Whole Wheat Shortbread

I set out to make Ina Garten’s shortbread but had no white flour.  
So I substituted whole wheat flour.  To compensate for the heavier 
flour I double sifted it and changed it from 3 1/2 cups to 3 1/4 cups.  
It was still quite heavy and dense so I added a splash of lowfat milk 
and then everything came together nicely.  It took the whole 25 
minutes to cook them and they turned out  scumptiously well.  
Here’s the recipe - my changes are in italics.

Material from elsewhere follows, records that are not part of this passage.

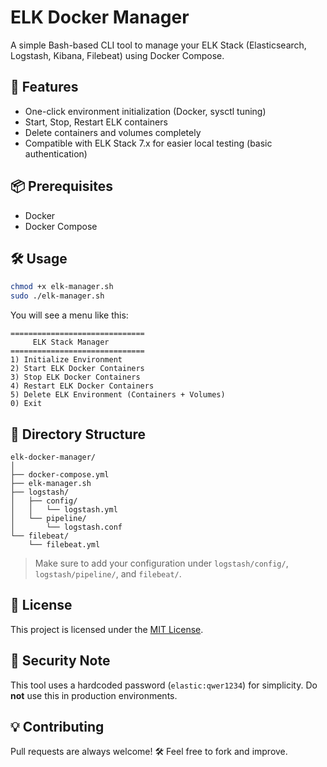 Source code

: # ELK Docker Manager

A simple Bash-based CLI tool to manage your ELK Stack (Elasticsearch, Logstash, Kibana, Filebeat) using Docker Compose.

## 🚀 Features

- One-click environment initialization (Docker, sysctl tuning)
- Start, Stop, Restart ELK containers
- Delete containers and volumes completely
- Compatible with ELK Stack 7.x for easier local testing (basic authentication)

## 📦 Prerequisites

- Docker
- Docker Compose

## 🛠️ Usage

```bash
chmod +x elk-manager.sh
sudo ./elk-manager.sh
```

You will see a menu like this:

```
==============================
     ELK Stack Manager
==============================
1) Initialize Environment
2) Start ELK Docker Containers
3) Stop ELK Docker Containers
4) Restart ELK Docker Containers
5) Delete ELK Environment (Containers + Volumes)
0) Exit
```

## 📁 Directory Structure

```
elk-docker-manager/
│
├── docker-compose.yml
├── elk-manager.sh
├── logstash/
│   ├── config/
│   │   └── logstash.yml
│   └── pipeline/
│       └── logstash.conf
└── filebeat/
    └── filebeat.yml
```

> Make sure to add your configuration under `logstash/config/`, `logstash/pipeline/`, and `filebeat/`.

## 📜 License

This project is licensed under the [MIT License](LICENSE).


## 🔐 Security Note

This tool uses a hardcoded password (`elastic:qwer1234`) for simplicity. Do **not** use this in production environments.

## 💡 Contributing

Pull requests are always welcome! 🛠️ Feel free to fork and improve.

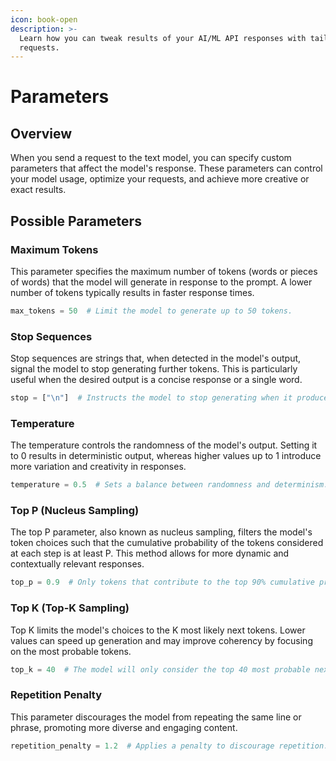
 ```yaml
---
icon: book-open
description: >-
  Learn how you can tweak results of your AI/ML API responses with tailored
  requests.
---
```


# Parameters

## Overview

When you send a request to the text model, you can specify custom parameters that affect the model's response. These parameters can control your model usage, optimize your requests, and achieve more creative or exact results.

## Possible Parameters

### Maximum Tokens

This parameter specifies the maximum number of tokens (words or pieces of words) that the model will generate in response to the prompt. A lower number of tokens typically results in faster response times.

```python
max_tokens = 50  # Limit the model to generate up to 50 tokens.
```

### Stop Sequences

Stop sequences are strings that, when detected in the model's output, signal the model to stop generating further tokens. This is particularly useful when the desired output is a concise response or a single word.

```python
stop = ["\n"]  # Instructs the model to stop generating when it produces a newline character.
```

### Temperature

The temperature controls the randomness of the model's output. Setting it to 0 results in deterministic output, whereas higher values up to 1 introduce more variation and creativity in responses.

```python
temperature = 0.5  # Sets a balance between randomness and determinism.
```

### Top P (Nucleus Sampling)

The top P parameter, also known as nucleus sampling, filters the model's token choices such that the cumulative probability of the tokens considered at each step is at least P. This method allows for more dynamic and contextually relevant responses.

```python
top_p = 0.9  # Only tokens that contribute to the top 90% cumulative probability are considered.
```

### Top K (Top-K Sampling)

Top K limits the model's choices to the K most likely next tokens. Lower values can speed up generation and may improve coherency by focusing on the most probable tokens.

```python
top_k = 40  # The model will only consider the top 40 most probable next tokens.
```

### Repetition Penalty

This parameter discourages the model from repeating the same line or phrase, promoting more diverse and engaging content.

```python
repetition_penalty = 1.2  # Applies a penalty to discourage repetition.
```

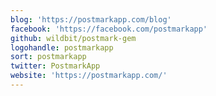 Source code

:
 ```yaml
---
blog: 'https://postmarkapp.com/blog'
facebook: 'https://facebook.com/postmarkapp'
github: wildbit/postmark-gem
logohandle: postmarkapp
sort: postmarkapp
twitter: PostmarkApp
website: 'https://postmarkapp.com/'
---
```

Whole Wheat Shortbread Cookies (adapted from Ina Garten’s recipe)

3/4 pound unsalted butter, at room temperature (3 sticks)
1 cup sugar, plus extra for sprinkling (I used colored sugar for the top)
1 teaspoon pure vanilla extract
3 1/4 cups whole wheat flour, double sifted
1/4 teaspoon salt
1/4 cup milk

1. Preheat the oven to 350 degrees F.

2. In the bowl of an electric mixer fitted with a paddle attachment, 
or use a regular hand mixer, mix together the butter and 1 cup of sugar 
until they are just combined. Add the vanilla.

3. In a medium bowl, sift together the flour and salt, then add them 
to the butter-and-sugar mixture.

4. Mix on low speed until the dough starts to come together.

5. Dump onto a surface dusted with flour and shape into a flat disk. 
Wrap in plastic and chill for 30 minutes. Roll the dough 1/2-inch thick and 
cut with a 3 by 1-inch finger-shaped cutter. Place the cookies on an un-
greased baking sheet and sprinkle with sugar. Alternately, roll the dough 
into a long, 2-inch cylinder before refrigerating. Once chilled, slice the 
cylinder into 1/4-inch circles. Place the cookies on an ungreased baking 
sheet and sprinkle with sugar.

6. Bake for 20 to 25 minutes, until the edges begin to brown. Allow 
to cool to room temperature. Makes 20-30 cookies.